Canara Bank: The retail segment led loan growth, while deposit growth was modest, with the CASA ratio showing sequential deceleration, according to the MOFSL report.
Which bank is completely owned by the government?
Some of India’s largest government banks are the State Bank of India, Punjab National Bank, Bank of Baroda, Canara Bank, Central Bank of India, Bank of India, and so on. The State Bank of India, founded in 1806 as the Bank of Calcutta, is today the country’s largest bank.
Canara Bank, whose shares have increased by 66% in the last year, reported mixed quarterly results, with in-line earnings driven by lower provisions offsetting muted net interest income (NII). The PSU bank stated that a change in accounting policy resulted in a 17 basis point consecutive contraction in its net interest margin.
The retail industry drove loan growth in the first quarter. According to MOFSL, deposit growth was modest, and the CASA ratio moderated sequentially.
Can banks report first-quarter results?
Canara Bank’s Q1 net profit climbed by 10.5% YoY to ₹3,905 crore in June 2024 (Q1FY25), meeting analyst forecasts.
“Overall asset quality ratios have improved, with slippages also improving slightly. We expect Canara Bank to generate an FY26E RoA/RoE of 1.1 percent/19.3 percent. MOFSL reiterated its buy recommendation, with a target price of Rs 133 (based on 1.1 times FY26E ABV).
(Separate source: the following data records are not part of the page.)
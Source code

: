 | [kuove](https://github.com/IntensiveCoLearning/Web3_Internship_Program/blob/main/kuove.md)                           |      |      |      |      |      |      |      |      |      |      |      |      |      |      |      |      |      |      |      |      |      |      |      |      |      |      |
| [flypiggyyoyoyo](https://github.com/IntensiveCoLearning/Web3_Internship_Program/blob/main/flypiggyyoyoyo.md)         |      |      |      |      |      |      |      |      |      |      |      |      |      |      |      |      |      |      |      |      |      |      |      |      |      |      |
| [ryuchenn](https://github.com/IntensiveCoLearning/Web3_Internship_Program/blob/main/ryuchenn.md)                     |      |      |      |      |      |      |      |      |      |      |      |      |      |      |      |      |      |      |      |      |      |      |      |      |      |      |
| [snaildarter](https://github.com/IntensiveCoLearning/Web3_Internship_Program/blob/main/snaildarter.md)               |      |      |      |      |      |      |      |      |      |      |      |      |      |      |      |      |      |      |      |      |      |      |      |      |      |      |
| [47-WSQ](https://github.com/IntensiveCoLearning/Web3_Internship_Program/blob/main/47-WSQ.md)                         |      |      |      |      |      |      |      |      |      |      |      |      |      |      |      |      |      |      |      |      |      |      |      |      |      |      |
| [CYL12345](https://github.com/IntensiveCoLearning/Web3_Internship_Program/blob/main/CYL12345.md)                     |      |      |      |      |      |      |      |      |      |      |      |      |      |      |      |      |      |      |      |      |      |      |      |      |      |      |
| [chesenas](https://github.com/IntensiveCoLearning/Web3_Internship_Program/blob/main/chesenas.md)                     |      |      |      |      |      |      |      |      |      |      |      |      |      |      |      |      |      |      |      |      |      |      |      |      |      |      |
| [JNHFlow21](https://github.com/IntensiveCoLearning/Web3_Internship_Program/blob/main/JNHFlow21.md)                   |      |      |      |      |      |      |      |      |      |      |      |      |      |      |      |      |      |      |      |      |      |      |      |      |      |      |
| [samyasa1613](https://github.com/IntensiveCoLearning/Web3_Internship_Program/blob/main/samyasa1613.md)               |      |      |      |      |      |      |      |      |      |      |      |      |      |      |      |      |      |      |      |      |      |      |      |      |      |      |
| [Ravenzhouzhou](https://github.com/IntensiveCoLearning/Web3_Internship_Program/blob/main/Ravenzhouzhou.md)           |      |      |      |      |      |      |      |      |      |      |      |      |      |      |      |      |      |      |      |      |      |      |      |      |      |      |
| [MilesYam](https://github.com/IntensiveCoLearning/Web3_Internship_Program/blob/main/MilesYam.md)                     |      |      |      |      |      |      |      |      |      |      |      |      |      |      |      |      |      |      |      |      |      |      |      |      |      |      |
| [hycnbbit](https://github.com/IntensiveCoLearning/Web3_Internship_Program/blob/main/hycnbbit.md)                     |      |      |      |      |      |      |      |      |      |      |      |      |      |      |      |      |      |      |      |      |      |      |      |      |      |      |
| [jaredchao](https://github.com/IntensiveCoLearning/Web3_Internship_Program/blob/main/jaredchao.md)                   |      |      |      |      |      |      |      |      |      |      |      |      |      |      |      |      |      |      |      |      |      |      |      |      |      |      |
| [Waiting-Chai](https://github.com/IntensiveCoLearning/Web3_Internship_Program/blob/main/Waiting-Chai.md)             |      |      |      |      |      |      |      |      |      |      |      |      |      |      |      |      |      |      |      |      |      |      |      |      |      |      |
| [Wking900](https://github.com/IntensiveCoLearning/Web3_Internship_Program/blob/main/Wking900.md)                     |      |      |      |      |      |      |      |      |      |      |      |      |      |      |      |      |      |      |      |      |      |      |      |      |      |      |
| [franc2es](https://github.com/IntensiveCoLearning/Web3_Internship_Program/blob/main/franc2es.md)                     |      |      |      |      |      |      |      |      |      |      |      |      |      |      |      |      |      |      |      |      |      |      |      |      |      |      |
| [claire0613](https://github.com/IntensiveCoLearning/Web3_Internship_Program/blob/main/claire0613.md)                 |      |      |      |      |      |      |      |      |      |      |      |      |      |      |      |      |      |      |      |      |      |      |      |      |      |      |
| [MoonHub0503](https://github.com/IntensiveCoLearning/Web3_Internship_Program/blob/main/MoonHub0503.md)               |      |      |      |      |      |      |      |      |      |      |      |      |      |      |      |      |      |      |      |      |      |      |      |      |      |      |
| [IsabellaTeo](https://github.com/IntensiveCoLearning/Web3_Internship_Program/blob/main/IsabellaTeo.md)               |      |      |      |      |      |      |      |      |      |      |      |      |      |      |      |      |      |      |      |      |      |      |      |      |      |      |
Kotak Institutional Equities maintained its ‘Reduce’ rating on the company and set a fair value objective of Rs106. It values the bank at 1 June 2026E adjusted book, with a medium-term return on equity of 15%.
Kotak Institutional Equities
Kotak Institutional Equities has maintained a ‘Reduce’ rating, setting a fair value target of Rs 106. The valuation is based on the June 2026E adjusted book, with a medium-term return on equity of 15%. Kotak notes that the bank is likely past its peak performance but expects NPL ratios and loan costs to remain stable. The bank’s guidance includes cautious growth of 10% YoY, stable NIM with limited improvement potential, and further enhancements in gross and net NPL ratios driven by balance sheet growth.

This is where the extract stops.